Robert Opie, collector and author of numerous works on British nostalgia and ephemera — and founder of London's Museum of Brands — has shared his collection of vintage programmes from the London Palladium with us. They feature in his latest book, The Graphic Design Sourcebook: 200 Years of Commercial Art from the Robert Opie Collection.
With a world so full of changing graphics, there has always been the need to keep something constant, to give the consumer a touchstone of comfort. In the case of the Palladium, the building itself was the constant. The programme covers would change, although not for the first seven years, building the visual reference to its magnificent facade.
Opening in 1910, the Palladium was destined to become one of the great entertainment venues of London. Then, towards the end of the Great War, the programme cover began to reflect the 'grand variety' that was building its reputation, from comedians and ice skaters to piano music and dancers.
As graphic design developed into the era of art deco in the 1920s and 1930s, so too did the covers become increasingly flamboyant. In 1926 the cover reproduced 'by kind permission' that of Vogue, the magazine having come over from the USA in 1916. In 1934, the building's name was changed to 'London Palladium', and a jazzy cover claimed that it was 'the world's leading variety theatre'. Alas, by the 1960s, photography had begun to edge out the art of illustration.

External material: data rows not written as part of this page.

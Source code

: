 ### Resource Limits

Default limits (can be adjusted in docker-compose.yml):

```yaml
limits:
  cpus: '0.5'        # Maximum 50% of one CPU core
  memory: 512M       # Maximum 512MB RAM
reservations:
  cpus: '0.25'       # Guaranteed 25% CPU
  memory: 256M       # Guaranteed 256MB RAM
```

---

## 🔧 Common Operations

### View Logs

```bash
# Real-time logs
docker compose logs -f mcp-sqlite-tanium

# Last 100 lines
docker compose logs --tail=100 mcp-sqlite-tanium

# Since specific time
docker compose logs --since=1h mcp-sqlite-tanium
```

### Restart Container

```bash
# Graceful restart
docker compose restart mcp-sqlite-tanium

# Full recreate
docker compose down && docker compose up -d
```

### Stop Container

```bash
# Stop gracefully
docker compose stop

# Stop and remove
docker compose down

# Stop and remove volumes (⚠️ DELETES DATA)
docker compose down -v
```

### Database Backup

Fortunately, examples of these programmes have survived as souvenirs that tell many tales. For me, inside each cover there is a peep into the past. For instance, by 1915 the theatre proudly announces that it is fitted throughout with the Ozonair system of ventilation. At this time also, the programme reminds its female audience who 'are respectfully requested to remove their hats so as to afford greater comfort to those seated behind'.
During the first world war, Maud Gibson's Academy of music and dancing offered a special course after 6pm for war workers at an inclusive fee. In the second world war, the London Palladium remained open throughout the Blitz. Programmes that had shrunk due to paper shortages still had room to tell their 'attendees' that the performance would continue in the event of an air raid.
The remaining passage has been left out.